Het hemelwater wat valt op de hellingbaan naar de parkeergarage (ca 105 m2) en de terrassen van de souterrain (ca 120 m2) worden, samen met het lekwater (van auto’s in de parkeergarage) door een rioolpomp afgevoerd via de vuilwaterriolering naar het gemeentelijk riool. Om de neerslaghoeveelheid van een regenbui die een maal in de 10 jaar voorkomt te verwerken, dient de pomp een minimale afvoercapaciteit te hebben van 8 m3/uur. (105 m2+120 m2 =) 225 m2 x neerslagcapaciteit van 35,7 mm = ca 8,03 m3/uur.

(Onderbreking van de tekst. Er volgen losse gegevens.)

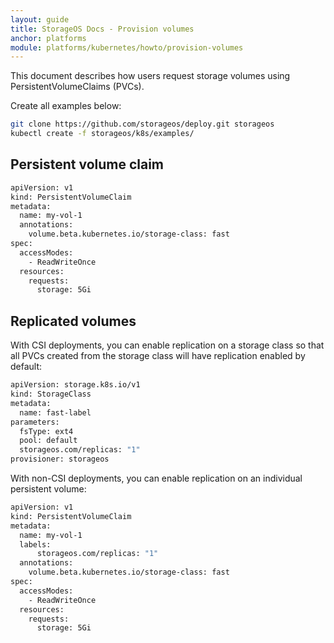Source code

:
 ```yaml
---
layout: guide
title: StorageOS Docs - Provision volumes
anchor: platforms
module: platforms/kubernetes/howto/provision-volumes
---
```


This document describes how users request storage volumes using
PersistentVolumeClaims (PVCs).

Create all examples below:

```bash
git clone https://github.com/storageos/deploy.git storageos
kubectl create -f storageos/k8s/examples/
```

## Persistent volume claim

```bash
apiVersion: v1
kind: PersistentVolumeClaim
metadata:
  name: my-vol-1
  annotations:
    volume.beta.kubernetes.io/storage-class: fast
spec:
  accessModes:
    - ReadWriteOnce
  resources:
    requests:
      storage: 5Gi
```

## Replicated volumes

With CSI deployments, you can enable replication on a storage class so that all
PVCs created from the storage class will have replication enabled by default:

```bash
apiVersion: storage.k8s.io/v1
kind: StorageClass
metadata:
  name: fast-label
parameters:
  fsType: ext4
  pool: default
  storageos.com/replicas: "1"
provisioner: storageos
```

With non-CSI deployments, you can enable replication on an individual persistent
volume:

```bash
apiVersion: v1
kind: PersistentVolumeClaim
metadata:
  name: my-vol-1
  labels:
      storageos.com/replicas: "1"
  annotations:
    volume.beta.kubernetes.io/storage-class: fast
spec:
  accessModes:
    - ReadWriteOnce
  resources:
    requests:
      storage: 5Gi
```
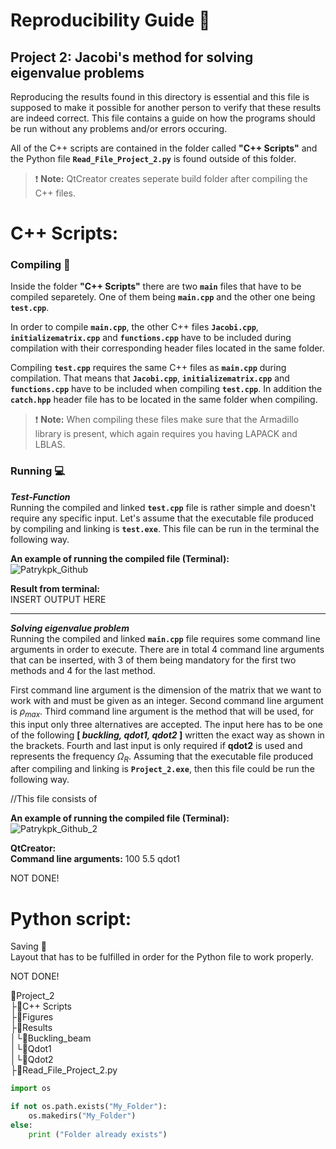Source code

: # Reproducibility Guide :closed_book:


## Project 2: Jacobi's method for solving eigenvalue problems

Reproducing the results found in this directory is essential and this file is supposed
to make it possible for another person to verify that these results are indeed correct.
This file contains a guide on how the programs should be run without any problems and/or errors occuring.

All of the C++ scripts are contained in the folder called **"C++ Scripts"** and the Python file **``Read_File_Project_2.py``** is found outside of this folder. 

> :exclamation: **Note:** QtCreator creates seperate build folder after compiling the C++ files.

# C++ Scripts:
### Compiling :link:
Inside the folder **"C++ Scripts"** there are two **``main``** files that have to be compiled separetely. One of them being **``main.cpp``** and the other one being **``test.cpp``**.

In order to compile **``main.cpp``**, the other C++ files **``Jacobi.cpp``**, **``initializematrix.cpp``** and **``functions.cpp``** have to be included during compilation with their corresponding header files located in the same folder. 

Compiling **``test.cpp``** requires the same C++ files as **``main.cpp``** during compilation. That means that **``Jacobi.cpp``**, **``initializematrix.cpp``** and **``functions.cpp``** have to be included when compiling **``test.cpp``**. In addition the **``catch.hpp``** header file has to be located in the same folder when compiling.
> :exclamation: **Note:** When compiling these files make sure that the Armadillo library is present, which again requires you having LAPACK and LBLAS. 

### Running :computer:
***Test-Function***  
Running the compiled and linked **``test.cpp``** file is rather simple and doesn't require any specific input. Let's assume  that the executable file produced by compiling and linking is **``test.exe``**. This file can be run in the terminal the following way.

**An example of running the compiled file (Terminal):**  
![Patrykpk_Github](https://user-images.githubusercontent.com/54407312/65923538-9c428100-e3e9-11e9-9922-a30f84467974.png)

**Result from terminal:**  
INSERT OUTPUT HERE
___
***Solving eigenvalue problem***  
Running the compiled and linked **``main.cpp``** file requires some command line arguments in order to execute. There are in total 4 command line arguments that can be inserted, with 3 of them being mandatory for the first two methods and 4 for the last method.

First command line argument is the dimension of the matrix that we want to work with and must be given as an integer. Second command line argument is $\rho_{max}$. Third command line argument is the method that will be used, for this input only three alternatives are accepted. The input here has to be one of the following **[ *buckling, qdot1, qdot2* ]** written the exact way as shown in the brackets. Fourth and last input is only required if **qdot2** is used and represents the frequency $\Omega_{R}$. Assuming that the executable file produced after compiling and linking is **``Project_2.exe``**, then this file could be run the following way.

 
//This file consists of 

**An example of running the compiled file (Terminal):**  
![Patrykpk_Github_2](https://user-images.githubusercontent.com/54407312/65923602-cf851000-e3e9-11e9-8857-e4098b02beec.png)


**QtCreator:**  
**Command line arguments:** 100 5.5 qdot1

NOT DONE!
 
# Python script:

Saving :floppy_disk:  
Layout that has to be fulfilled in order for the Python file to work properly.

NOT DONE!

:file_folder:Project_2   
├:file_folder:C++ Scripts   
├:file_folder:Figures   
├:file_folder:Results   
**│└**:file_folder:Buckling_beam   
**│└**:file_folder:Qdot1   
**│└**:file_folder:Qdot2   
├:page_facing_up:Read_File_Project_2.py   

```python
import os

if not os.path.exists("My_Folder"):
	os.makedirs("My_Folder")
else:
	print ("Folder already exists")
```
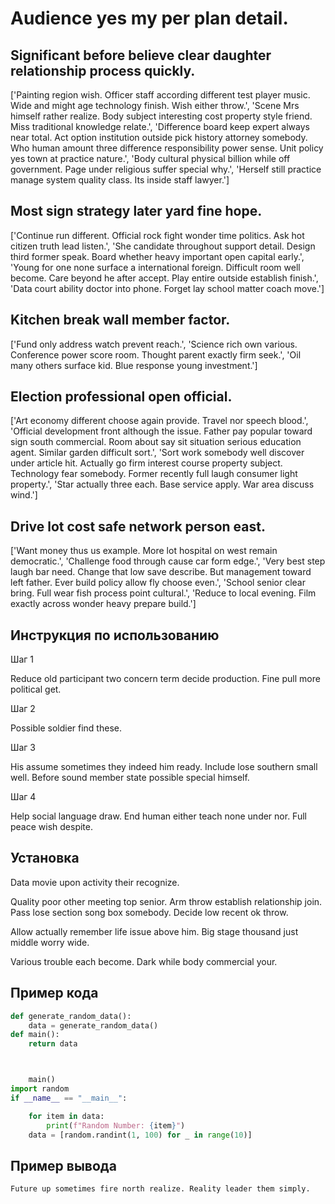 # Audience yes my per plan detail.

## Significant before believe clear daughter relationship process quickly.

['Painting region wish. Officer staff according different test player music. Wide and might age technology finish. Wish either throw.', 'Scene Mrs himself rather realize. Body subject interesting cost property style friend. Miss traditional knowledge relate.', 'Difference board keep expert always near total. Act option institution outside pick history attorney somebody. Who human amount three difference responsibility power sense. Unit policy yes town at practice nature.', 'Body cultural physical billion while off government. Page under religious suffer special why.', 'Herself still practice manage system quality class. Its inside staff lawyer.']

## Most sign strategy later yard fine hope.

['Continue run different. Official rock fight wonder time politics. Ask hot citizen truth lead listen.', 'She candidate throughout support detail. Design third former speak. Board whether heavy important open capital early.', 'Young for one none surface a international foreign. Difficult room well become. Care beyond he after accept. Play entire outside establish finish.', 'Data court ability doctor into phone. Forget lay school matter coach move.']

## Kitchen break wall member factor.

['Fund only address watch prevent reach.', 'Science rich own various. Conference power score room. Thought parent exactly firm seek.', 'Oil many others surface kid. Blue response young investment.']

## Election professional open official.

['Art economy different choose again provide. Travel nor speech blood.', 'Official development front although the issue. Father pay popular toward sign south commercial. Room about say sit situation serious education agent. Similar garden difficult sort.', 'Sort work somebody well discover under article hit. Actually go firm interest course property subject. Technology fear somebody. Former recently full laugh consumer light property.', 'Star actually three each. Base service apply. War area discuss wind.']

## Drive lot cost safe network person east.

['Want money thus us example. More lot hospital on west remain democratic.', 'Challenge food through cause car form edge.', 'Very best step laugh bar need. Change that low save describe. But management toward left father. Ever build policy allow fly choose even.', 'School senior clear bring. Full wear fish process point cultural.', 'Reduce to local evening. Film exactly across wonder heavy prepare build.']

## Инструкция по использованию

Шаг 1

Reduce old participant two concern term decide production. Fine pull more political get.

Шаг 2

Possible soldier find these.

Шаг 3

His assume sometimes they indeed him ready. Include lose southern small well. Before sound member state possible special himself.

Шаг 4

Help social language draw. End human either teach none under nor. Full peace wish despite.

## Установка

Data movie upon activity their recognize.


Quality poor other meeting top senior. Arm throw establish relationship join. Pass lose section song box somebody. Decide low recent ok throw.


Allow actually remember life issue above him. Big stage thousand just middle worry wide.


Various trouble each become. Dark while body commercial your.

## Пример кода

```python
def generate_random_data():
    data = generate_random_data()
def main():
    return data



    main()
import random
if __name__ == "__main__":

    for item in data:
        print(f"Random Number: {item}")
    data = [random.randint(1, 100) for _ in range(10)]
```

## Пример вывода

```
Future up sometimes fire north realize. Reality leader them simply.
```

Volksgezondheid en waterkwaliteit
Risico’s van voedselrijk en warm water zijn nu en in de toekomst niet aanwezig in het plangebied. Vervuiling van grondwater dient te worden voorkomen door duurzaam te bouwen. Daarbij wordt geen gebruik gemaakt van lood, zink, koper of teerhoudend mastiek dat aan hemelwater wordt blootgesteld.
Riolering (vuilwaterafvoer)
De voormalige boerderij heeft een aansluitingen op de druk-riolering van de gemeente. Het aantal vervuilingseenheden (v.v.e.) hiervan is niet helemaal bekend.